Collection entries
****************

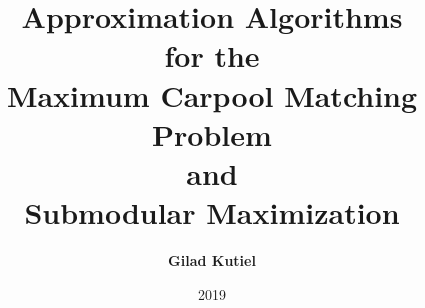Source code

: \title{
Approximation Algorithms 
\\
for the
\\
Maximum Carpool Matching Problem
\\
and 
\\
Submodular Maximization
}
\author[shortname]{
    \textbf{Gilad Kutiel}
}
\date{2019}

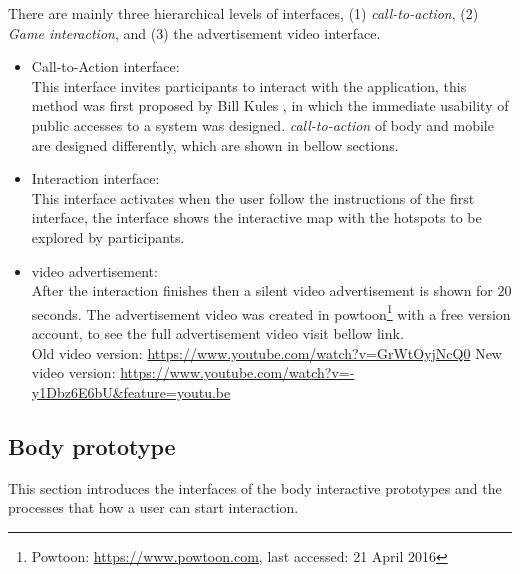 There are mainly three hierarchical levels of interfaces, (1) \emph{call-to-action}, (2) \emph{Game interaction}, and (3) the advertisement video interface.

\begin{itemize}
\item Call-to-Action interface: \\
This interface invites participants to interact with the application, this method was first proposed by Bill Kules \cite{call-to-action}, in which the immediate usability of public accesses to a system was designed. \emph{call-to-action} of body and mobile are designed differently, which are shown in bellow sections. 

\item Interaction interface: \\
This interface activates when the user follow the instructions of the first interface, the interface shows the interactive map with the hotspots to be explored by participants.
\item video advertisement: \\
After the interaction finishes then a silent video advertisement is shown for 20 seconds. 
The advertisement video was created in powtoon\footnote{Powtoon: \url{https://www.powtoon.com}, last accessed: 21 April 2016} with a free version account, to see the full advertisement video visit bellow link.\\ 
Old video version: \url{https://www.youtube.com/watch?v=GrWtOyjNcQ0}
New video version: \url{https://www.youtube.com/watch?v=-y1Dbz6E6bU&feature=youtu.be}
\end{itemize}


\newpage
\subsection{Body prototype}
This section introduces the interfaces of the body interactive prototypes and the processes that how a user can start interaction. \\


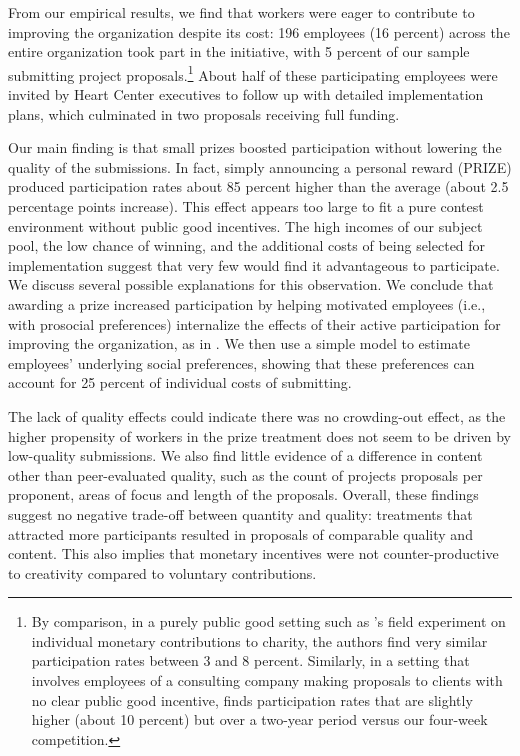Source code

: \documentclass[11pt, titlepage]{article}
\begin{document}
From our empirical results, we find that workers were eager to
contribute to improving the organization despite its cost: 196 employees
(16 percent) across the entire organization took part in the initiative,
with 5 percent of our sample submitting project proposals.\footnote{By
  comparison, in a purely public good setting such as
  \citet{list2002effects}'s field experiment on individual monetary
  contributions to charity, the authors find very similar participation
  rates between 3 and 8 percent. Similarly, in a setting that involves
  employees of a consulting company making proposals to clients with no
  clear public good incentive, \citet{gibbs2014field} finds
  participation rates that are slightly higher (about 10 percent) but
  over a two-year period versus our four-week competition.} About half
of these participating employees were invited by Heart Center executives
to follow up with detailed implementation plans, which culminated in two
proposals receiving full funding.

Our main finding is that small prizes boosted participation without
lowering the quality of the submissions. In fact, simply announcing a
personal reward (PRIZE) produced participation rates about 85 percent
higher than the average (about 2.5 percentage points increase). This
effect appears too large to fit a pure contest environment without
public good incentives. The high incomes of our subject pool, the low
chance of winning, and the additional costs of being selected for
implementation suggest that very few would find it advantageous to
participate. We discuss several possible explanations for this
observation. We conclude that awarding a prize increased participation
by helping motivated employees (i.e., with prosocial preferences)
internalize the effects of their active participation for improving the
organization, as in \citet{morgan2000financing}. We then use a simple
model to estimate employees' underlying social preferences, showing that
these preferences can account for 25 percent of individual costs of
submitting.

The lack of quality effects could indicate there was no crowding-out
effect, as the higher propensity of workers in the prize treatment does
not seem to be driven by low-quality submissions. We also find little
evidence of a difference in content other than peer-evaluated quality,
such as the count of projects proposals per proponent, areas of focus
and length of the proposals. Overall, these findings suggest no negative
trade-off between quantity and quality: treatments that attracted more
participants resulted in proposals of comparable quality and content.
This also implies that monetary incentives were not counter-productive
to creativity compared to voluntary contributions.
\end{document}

****************

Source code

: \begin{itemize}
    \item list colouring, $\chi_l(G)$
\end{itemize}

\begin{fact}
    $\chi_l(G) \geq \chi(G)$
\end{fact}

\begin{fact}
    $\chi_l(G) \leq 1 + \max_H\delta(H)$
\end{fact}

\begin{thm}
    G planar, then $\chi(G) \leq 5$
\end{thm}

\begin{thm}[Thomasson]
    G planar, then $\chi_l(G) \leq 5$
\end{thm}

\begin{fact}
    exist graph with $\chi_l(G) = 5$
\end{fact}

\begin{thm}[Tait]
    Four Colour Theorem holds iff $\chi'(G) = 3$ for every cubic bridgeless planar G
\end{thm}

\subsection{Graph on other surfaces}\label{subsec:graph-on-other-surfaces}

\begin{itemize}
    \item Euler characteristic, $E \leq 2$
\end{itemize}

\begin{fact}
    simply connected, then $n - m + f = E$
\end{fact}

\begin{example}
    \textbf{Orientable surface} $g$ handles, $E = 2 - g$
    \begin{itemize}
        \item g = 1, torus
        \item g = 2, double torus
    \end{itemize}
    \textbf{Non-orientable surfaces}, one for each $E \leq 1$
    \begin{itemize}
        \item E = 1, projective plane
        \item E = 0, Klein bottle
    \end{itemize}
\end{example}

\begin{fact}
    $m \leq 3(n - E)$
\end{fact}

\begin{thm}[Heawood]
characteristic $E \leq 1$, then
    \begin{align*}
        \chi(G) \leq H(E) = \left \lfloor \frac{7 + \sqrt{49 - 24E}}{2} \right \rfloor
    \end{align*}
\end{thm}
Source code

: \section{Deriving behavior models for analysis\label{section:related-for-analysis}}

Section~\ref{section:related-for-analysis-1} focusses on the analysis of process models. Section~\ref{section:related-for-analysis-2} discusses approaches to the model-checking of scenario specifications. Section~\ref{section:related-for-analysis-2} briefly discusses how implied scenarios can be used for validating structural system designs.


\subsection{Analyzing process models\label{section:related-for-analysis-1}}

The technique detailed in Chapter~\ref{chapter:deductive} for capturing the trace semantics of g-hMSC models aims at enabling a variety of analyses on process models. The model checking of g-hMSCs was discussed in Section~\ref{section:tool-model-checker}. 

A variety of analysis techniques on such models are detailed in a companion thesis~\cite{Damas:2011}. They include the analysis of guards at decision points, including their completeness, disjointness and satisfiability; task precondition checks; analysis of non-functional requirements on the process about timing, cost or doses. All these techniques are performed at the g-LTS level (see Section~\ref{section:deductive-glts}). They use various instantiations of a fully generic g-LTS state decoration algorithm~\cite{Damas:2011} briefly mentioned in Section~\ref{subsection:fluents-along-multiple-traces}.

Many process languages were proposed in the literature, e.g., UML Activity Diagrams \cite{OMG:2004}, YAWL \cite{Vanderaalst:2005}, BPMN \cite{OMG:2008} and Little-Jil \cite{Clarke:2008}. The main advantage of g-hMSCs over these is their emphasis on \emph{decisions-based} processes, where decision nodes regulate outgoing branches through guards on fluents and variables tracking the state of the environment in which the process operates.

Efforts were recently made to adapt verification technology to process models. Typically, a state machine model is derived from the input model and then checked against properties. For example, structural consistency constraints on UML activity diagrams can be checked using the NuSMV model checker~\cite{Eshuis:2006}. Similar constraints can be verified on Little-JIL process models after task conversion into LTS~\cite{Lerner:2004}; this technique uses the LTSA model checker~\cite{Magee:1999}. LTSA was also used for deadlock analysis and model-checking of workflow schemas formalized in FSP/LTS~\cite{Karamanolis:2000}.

****************

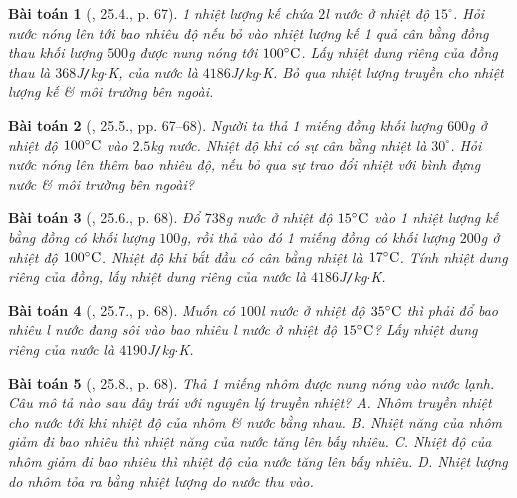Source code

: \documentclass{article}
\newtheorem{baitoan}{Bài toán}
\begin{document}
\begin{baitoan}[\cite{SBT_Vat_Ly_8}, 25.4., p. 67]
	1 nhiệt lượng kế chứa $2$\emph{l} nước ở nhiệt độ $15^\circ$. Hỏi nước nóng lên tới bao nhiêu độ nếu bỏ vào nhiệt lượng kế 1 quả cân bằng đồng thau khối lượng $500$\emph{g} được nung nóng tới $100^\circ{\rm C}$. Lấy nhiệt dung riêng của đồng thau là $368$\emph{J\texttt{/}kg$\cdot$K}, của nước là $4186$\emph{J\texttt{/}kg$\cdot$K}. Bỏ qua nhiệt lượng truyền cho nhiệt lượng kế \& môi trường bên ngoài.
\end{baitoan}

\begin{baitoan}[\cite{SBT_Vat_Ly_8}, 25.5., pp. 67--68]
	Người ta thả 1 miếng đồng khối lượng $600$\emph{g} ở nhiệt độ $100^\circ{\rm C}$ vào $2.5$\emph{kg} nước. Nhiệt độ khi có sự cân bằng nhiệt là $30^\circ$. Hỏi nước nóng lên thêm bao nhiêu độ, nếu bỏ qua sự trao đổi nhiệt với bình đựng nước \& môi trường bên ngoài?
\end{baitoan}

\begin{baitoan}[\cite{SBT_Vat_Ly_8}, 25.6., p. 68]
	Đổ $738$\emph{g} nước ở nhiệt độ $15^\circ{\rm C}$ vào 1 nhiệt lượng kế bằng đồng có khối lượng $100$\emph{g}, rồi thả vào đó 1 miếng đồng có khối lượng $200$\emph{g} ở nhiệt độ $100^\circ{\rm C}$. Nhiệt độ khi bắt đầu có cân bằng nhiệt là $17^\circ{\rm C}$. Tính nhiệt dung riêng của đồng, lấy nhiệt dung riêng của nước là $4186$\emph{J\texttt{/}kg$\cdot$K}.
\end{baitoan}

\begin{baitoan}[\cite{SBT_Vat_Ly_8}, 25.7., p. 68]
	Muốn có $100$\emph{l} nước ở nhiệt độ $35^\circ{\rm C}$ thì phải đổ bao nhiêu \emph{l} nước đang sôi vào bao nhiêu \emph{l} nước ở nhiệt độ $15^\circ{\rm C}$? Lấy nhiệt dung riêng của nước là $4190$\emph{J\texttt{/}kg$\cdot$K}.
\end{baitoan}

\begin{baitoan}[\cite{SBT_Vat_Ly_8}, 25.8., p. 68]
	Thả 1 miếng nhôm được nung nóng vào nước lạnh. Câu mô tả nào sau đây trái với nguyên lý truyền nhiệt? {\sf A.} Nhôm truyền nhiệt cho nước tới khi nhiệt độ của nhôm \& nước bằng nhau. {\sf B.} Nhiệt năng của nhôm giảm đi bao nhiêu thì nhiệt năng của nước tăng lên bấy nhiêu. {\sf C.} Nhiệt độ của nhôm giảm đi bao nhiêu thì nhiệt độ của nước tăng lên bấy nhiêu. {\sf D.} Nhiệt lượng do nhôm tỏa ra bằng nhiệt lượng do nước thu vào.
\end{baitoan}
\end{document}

****************

Problem to solve - The reply should hold exactly the lines above, starting at the line with "Approximation Algorithms" and ending at the line with "Call-to-Action interface: \\", and no pictures.

Response for this exercise -
Approximation Algorithms 
\\
for the
\\
Maximum Carpool Matching Problem
\\
and 
\\
Submodular Maximization
}
\author[shortname]{
    \textbf{Gilad Kutiel}
}
\date{2019}

 There are mainly three hierarchical levels of interfaces, (1) \emph{call-to-action}, (2) \emph{Game interaction}, and (3) the advertisement video interface.

\begin{itemize}
\item Call-to-Action interface: \\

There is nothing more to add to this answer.